4. What his policy is on ensuring the use of UK-produced steel in items procured by his Department. 
10. What his policy is on ensuring the use of UK-produced steel in items procured by his Department. 
Steel is sourced by our contractors from a range of UK and international suppliers, reflecting the need to ensure a competitive price and delivery at the required time and quality. UK suppliers have provided significant quantities of steel for major defence equipment procurement programmes, whenever they have been able to meet specified standards. Our new Government guidelines, published last month, will help UK steel suppliers to compete effectively with international suppliers for major projects, including those in defence.
The Minister will be aware that Swedish steel was used in the construction of offshore patrol craft and also in Scout armoured vehicles. Many in the steel community feel that that is a betrayal. Does he, like me, feel that British-produced steel should be specified in defence procurement contracts in order to protect steel, a strategically important industry?
I am sure the hon. Gentleman will agree that the steel that is specified needs to be the steel that can do the job. We are open-minded about who can supply that, but we are adopting the new Government guidelines. For the offshore patrol vessels, some 20% of the requirement—about 775 tonnes—was sourced through UK steel mills.
Public procurement policies should seek to assist British industry, especially steel. It is clear that other countries support their own industries in that way. Why not Britain?
That is why the Government have set up the steel procurement working group, chaired by the Minister for the Cabinet Office. The Ministry of Defence is sitting on that group. We are seeking to ensure that future orders are open to UK firms to tender.
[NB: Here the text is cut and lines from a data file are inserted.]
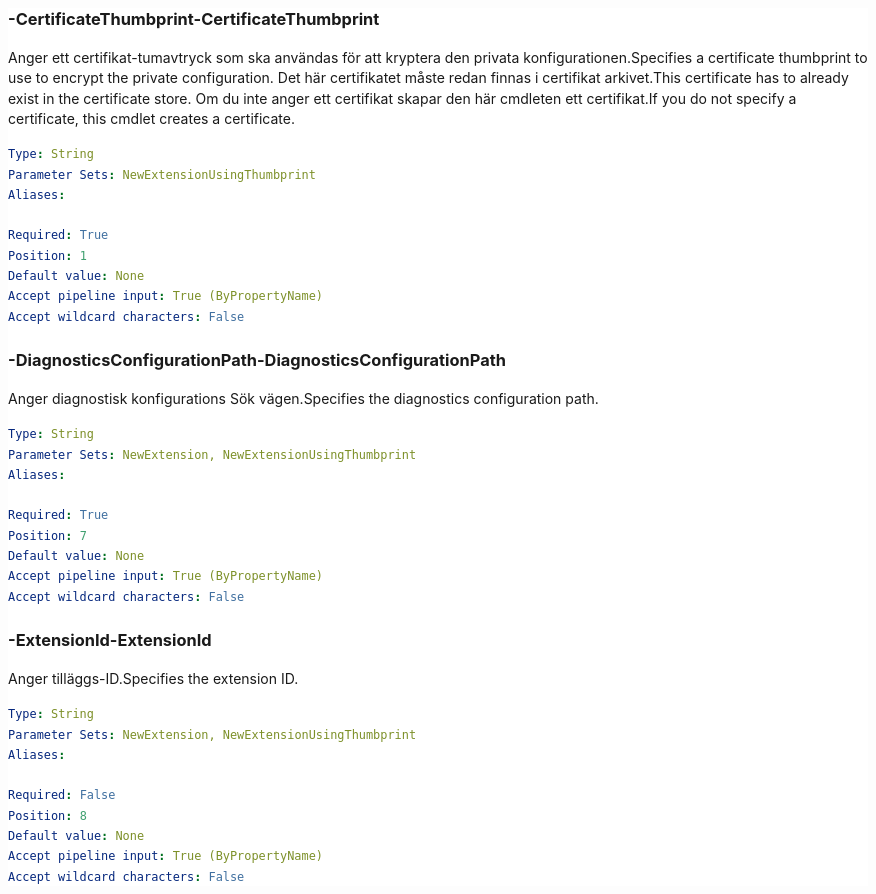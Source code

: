 ### <span data-ttu-id="927d1-116">-CertificateThumbprint</span><span class="sxs-lookup"><span data-stu-id="927d1-116">-CertificateThumbprint</span></span>
<span data-ttu-id="927d1-117">Anger ett certifikat-tumavtryck som ska användas för att kryptera den privata konfigurationen.</span><span class="sxs-lookup"><span data-stu-id="927d1-117">Specifies a certificate thumbprint to use to encrypt the private configuration.</span></span>
<span data-ttu-id="927d1-118">Det här certifikatet måste redan finnas i certifikat arkivet.</span><span class="sxs-lookup"><span data-stu-id="927d1-118">This certificate has to already exist in the certificate store.</span></span>
<span data-ttu-id="927d1-119">Om du inte anger ett certifikat skapar den här cmdleten ett certifikat.</span><span class="sxs-lookup"><span data-stu-id="927d1-119">If you do not specify a certificate, this cmdlet creates a certificate.</span></span>

```yaml
Type: String
Parameter Sets: NewExtensionUsingThumbprint
Aliases: 

Required: True
Position: 1
Default value: None
Accept pipeline input: True (ByPropertyName)
Accept wildcard characters: False
```

### <span data-ttu-id="927d1-120">-DiagnosticsConfigurationPath</span><span class="sxs-lookup"><span data-stu-id="927d1-120">-DiagnosticsConfigurationPath</span></span>
<span data-ttu-id="927d1-121">Anger diagnostisk konfigurations Sök vägen.</span><span class="sxs-lookup"><span data-stu-id="927d1-121">Specifies the diagnostics configuration path.</span></span>

```yaml
Type: String
Parameter Sets: NewExtension, NewExtensionUsingThumbprint
Aliases: 

Required: True
Position: 7
Default value: None
Accept pipeline input: True (ByPropertyName)
Accept wildcard characters: False
```

### <span data-ttu-id="927d1-122">-ExtensionId</span><span class="sxs-lookup"><span data-stu-id="927d1-122">-ExtensionId</span></span>
<span data-ttu-id="927d1-123">Anger tilläggs-ID.</span><span class="sxs-lookup"><span data-stu-id="927d1-123">Specifies the extension ID.</span></span>

```yaml
Type: String
Parameter Sets: NewExtension, NewExtensionUsingThumbprint
Aliases: 

Required: False
Position: 8
Default value: None
Accept pipeline input: True (ByPropertyName)
Accept wildcard characters: False
```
You can bet your bottom dollar, Mr Speaker—or rather, your bottom euro—that European countries will not be abiding by European Union law as far as procurement is concerned. Can my hon. Friend confirm—I am sure he can—that we will do all we can to procure British steel, providing it is of the right quality?
In accordance with your strictures, Mr Speaker, the answer to that question is yes.
No one who has listened to the Minister’s answers today would have any confidence that he was going to take any serious steps to ensure that British steel was used in the purchase of the line of Type 26 frigates, which we expect to hear about shortly. Can he say a little more about what serious steps he will take, to justify the answer he has just given to the hon. Member for Lichfield (Michael Fabricant)? Let us support the British steel industry through this very important Government contract.
The hon. Gentleman is right to point to the Type 26 procurement programme as the next major platform where there will be a significant steel component. We are determined, as a Government who are keen to support our steel industry, that defence contractors will have the opportunity to source that steel from the UK, and we will do as much as we can to help them in that endeavour.